## Exercise instructions
Repeat nothing but the lines below running from the one containing "Looked around few" to the one containing "### 05/29/24". Keep both end lines.
[Input data]
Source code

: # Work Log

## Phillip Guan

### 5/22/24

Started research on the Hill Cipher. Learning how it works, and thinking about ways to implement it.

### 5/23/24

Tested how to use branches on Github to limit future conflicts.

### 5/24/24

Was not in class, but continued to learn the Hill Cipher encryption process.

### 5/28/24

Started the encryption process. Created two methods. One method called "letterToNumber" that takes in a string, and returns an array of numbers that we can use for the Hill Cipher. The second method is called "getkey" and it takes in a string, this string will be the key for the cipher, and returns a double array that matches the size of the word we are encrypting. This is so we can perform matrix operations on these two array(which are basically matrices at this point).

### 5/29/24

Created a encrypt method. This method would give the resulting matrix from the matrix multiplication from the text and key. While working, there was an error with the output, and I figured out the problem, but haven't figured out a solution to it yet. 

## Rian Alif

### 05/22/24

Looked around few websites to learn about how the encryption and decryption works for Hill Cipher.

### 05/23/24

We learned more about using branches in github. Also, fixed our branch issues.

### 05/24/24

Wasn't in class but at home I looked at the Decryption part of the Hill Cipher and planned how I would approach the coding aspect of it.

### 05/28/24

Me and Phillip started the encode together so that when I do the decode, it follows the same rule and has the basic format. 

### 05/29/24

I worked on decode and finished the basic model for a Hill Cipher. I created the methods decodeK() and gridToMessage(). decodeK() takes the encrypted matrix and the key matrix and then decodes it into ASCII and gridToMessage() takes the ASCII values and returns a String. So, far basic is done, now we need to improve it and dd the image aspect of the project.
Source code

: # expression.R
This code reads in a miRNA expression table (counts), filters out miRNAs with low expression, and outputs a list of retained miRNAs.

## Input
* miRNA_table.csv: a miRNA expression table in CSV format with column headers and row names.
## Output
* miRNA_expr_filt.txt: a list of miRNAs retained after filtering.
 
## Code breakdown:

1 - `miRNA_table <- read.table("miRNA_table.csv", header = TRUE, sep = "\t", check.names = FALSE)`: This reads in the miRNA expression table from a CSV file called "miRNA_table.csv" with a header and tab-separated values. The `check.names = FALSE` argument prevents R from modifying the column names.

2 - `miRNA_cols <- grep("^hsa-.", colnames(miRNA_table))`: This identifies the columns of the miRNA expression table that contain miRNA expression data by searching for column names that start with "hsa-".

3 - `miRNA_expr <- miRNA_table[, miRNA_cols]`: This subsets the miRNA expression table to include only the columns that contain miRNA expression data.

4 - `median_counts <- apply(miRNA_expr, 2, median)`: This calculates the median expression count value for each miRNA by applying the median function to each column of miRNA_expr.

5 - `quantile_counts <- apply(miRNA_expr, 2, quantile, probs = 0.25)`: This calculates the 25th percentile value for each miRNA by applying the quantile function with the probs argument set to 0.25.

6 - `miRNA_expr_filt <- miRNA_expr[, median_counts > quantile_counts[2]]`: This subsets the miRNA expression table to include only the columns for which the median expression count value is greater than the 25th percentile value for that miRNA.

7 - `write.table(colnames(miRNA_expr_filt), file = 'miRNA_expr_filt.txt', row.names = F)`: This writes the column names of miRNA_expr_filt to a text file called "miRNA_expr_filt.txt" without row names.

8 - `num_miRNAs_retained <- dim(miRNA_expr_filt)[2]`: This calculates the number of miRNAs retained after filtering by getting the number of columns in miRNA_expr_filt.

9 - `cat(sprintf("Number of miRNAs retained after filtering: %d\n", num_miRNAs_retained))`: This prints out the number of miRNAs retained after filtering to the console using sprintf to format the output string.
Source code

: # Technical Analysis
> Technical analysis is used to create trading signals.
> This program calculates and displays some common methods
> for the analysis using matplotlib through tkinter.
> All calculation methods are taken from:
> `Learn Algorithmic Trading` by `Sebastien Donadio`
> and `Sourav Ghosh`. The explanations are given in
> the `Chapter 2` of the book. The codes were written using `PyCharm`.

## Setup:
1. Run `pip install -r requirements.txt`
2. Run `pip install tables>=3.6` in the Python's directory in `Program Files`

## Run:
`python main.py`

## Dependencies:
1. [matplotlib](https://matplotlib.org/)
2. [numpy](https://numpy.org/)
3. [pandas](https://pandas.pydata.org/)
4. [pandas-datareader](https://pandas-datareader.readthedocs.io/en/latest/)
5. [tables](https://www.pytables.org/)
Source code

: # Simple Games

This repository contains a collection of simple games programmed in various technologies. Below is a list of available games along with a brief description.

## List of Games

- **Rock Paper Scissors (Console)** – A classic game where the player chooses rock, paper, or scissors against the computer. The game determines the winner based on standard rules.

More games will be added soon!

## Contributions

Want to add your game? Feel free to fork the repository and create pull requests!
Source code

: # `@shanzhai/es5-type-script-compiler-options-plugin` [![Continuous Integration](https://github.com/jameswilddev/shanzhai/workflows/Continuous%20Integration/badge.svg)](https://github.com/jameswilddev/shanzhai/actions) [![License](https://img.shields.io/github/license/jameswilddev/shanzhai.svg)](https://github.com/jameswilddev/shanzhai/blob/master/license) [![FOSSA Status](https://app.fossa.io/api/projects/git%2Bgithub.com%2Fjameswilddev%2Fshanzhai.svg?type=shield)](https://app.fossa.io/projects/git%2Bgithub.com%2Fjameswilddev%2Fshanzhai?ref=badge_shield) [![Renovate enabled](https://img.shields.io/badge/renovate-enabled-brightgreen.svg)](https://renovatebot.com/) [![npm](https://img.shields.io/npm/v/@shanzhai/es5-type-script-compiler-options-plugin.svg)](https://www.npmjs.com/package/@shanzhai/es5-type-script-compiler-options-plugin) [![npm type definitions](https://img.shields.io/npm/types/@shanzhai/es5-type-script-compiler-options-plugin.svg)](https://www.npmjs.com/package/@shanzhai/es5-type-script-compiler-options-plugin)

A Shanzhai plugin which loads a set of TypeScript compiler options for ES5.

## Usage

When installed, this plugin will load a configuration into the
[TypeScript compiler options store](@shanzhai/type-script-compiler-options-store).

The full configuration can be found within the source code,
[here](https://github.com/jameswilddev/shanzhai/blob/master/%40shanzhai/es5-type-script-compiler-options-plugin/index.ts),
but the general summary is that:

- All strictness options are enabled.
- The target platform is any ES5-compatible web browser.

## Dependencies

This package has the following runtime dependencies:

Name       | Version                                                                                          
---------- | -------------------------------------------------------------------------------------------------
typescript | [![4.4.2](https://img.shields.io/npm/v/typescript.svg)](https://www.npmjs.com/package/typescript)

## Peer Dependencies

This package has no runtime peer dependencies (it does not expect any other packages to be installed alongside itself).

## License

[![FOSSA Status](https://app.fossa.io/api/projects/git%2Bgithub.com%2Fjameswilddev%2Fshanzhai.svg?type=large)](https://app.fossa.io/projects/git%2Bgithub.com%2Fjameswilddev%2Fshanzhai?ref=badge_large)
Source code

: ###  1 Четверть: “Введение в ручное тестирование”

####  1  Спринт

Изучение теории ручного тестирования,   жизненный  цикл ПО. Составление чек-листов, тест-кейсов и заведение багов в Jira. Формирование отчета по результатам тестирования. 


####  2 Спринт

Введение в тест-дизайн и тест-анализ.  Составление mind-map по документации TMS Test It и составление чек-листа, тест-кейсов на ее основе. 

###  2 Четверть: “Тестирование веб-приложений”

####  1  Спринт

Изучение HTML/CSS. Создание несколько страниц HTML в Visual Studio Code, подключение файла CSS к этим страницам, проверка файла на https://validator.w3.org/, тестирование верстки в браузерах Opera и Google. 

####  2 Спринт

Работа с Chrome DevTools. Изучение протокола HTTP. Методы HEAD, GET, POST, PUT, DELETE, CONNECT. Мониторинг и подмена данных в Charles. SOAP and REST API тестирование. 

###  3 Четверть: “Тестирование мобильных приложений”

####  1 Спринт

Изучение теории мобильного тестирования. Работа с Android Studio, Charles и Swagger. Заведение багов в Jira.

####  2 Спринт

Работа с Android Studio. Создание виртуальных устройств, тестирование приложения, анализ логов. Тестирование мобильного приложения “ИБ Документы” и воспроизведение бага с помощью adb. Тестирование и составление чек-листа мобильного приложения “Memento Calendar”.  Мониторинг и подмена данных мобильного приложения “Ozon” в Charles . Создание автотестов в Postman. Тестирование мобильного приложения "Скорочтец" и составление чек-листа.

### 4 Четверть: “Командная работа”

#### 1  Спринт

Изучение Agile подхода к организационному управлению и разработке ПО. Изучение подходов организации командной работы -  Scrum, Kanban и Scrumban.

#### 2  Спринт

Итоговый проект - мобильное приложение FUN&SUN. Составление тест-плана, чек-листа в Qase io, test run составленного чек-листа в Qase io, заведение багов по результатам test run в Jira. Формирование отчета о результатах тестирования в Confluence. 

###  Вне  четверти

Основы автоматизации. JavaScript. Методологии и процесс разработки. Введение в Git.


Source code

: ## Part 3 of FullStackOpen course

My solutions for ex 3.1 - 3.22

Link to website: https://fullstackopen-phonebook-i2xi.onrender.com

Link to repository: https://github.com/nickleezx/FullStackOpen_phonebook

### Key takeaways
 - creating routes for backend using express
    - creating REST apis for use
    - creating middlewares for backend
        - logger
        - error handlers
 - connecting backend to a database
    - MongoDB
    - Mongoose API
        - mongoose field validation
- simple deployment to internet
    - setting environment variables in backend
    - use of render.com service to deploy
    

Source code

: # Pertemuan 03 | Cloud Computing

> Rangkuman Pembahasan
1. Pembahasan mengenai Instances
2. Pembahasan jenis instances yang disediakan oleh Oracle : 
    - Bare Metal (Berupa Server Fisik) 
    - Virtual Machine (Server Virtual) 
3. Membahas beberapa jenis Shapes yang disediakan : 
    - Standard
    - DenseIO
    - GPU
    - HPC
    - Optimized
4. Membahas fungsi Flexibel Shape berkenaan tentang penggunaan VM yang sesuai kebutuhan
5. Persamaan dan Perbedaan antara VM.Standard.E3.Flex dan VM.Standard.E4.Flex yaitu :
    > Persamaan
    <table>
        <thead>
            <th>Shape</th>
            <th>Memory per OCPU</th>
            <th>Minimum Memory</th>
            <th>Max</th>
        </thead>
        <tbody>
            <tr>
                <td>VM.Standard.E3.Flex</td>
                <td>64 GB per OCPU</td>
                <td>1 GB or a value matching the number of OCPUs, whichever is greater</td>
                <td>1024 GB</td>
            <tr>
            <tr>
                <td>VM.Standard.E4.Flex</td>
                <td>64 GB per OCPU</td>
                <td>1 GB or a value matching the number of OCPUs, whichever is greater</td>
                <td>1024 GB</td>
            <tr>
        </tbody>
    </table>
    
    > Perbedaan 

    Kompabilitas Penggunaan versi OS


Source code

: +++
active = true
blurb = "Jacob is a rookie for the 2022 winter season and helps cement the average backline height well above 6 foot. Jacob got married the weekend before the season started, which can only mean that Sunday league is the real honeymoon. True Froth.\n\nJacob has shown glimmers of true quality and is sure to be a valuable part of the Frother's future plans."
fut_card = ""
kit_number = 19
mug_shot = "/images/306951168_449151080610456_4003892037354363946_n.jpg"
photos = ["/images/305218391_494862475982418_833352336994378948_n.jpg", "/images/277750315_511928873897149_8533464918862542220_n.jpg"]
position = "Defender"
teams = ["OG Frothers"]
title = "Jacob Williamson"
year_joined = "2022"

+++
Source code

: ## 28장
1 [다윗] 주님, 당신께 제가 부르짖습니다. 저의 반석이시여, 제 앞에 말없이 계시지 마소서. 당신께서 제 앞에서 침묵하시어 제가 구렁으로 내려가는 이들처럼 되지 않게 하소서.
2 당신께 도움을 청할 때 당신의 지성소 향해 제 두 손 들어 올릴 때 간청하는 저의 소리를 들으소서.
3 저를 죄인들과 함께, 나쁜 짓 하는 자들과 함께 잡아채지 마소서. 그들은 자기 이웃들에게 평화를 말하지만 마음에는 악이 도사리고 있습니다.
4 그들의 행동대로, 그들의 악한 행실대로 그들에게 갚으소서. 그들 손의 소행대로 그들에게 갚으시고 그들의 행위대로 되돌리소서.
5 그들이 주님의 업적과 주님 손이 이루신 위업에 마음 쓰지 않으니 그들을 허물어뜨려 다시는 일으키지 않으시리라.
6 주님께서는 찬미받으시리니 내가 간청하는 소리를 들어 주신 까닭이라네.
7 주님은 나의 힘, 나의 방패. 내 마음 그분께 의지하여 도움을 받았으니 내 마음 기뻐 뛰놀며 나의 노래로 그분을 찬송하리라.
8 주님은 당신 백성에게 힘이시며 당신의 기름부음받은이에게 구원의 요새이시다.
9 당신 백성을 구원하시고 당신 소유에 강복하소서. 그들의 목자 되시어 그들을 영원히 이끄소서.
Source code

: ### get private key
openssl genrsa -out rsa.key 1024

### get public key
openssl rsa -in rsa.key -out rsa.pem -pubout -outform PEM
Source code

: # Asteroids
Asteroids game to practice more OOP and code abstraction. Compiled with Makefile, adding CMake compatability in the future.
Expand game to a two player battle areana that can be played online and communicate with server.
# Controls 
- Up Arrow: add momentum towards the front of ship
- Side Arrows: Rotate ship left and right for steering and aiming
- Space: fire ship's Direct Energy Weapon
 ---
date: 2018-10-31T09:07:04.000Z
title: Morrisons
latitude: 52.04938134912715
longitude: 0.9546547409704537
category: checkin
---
[/Input data]
## Response box
Looked around few websites to learn about how the encryption and decryption works for Hill Cipher.

### 05/23/24

We learned more about using branches in github. Also, fixed our branch issues.

### 05/24/24

Wasn't in class but at home I looked at the Decryption part of the Hill Cipher and planned how I would approach the coding aspect of it.

### 05/28/24

Me and Phillip started the encode together so that when I do the decode, it follows the same rule and has the basic format. 

### 05/29/24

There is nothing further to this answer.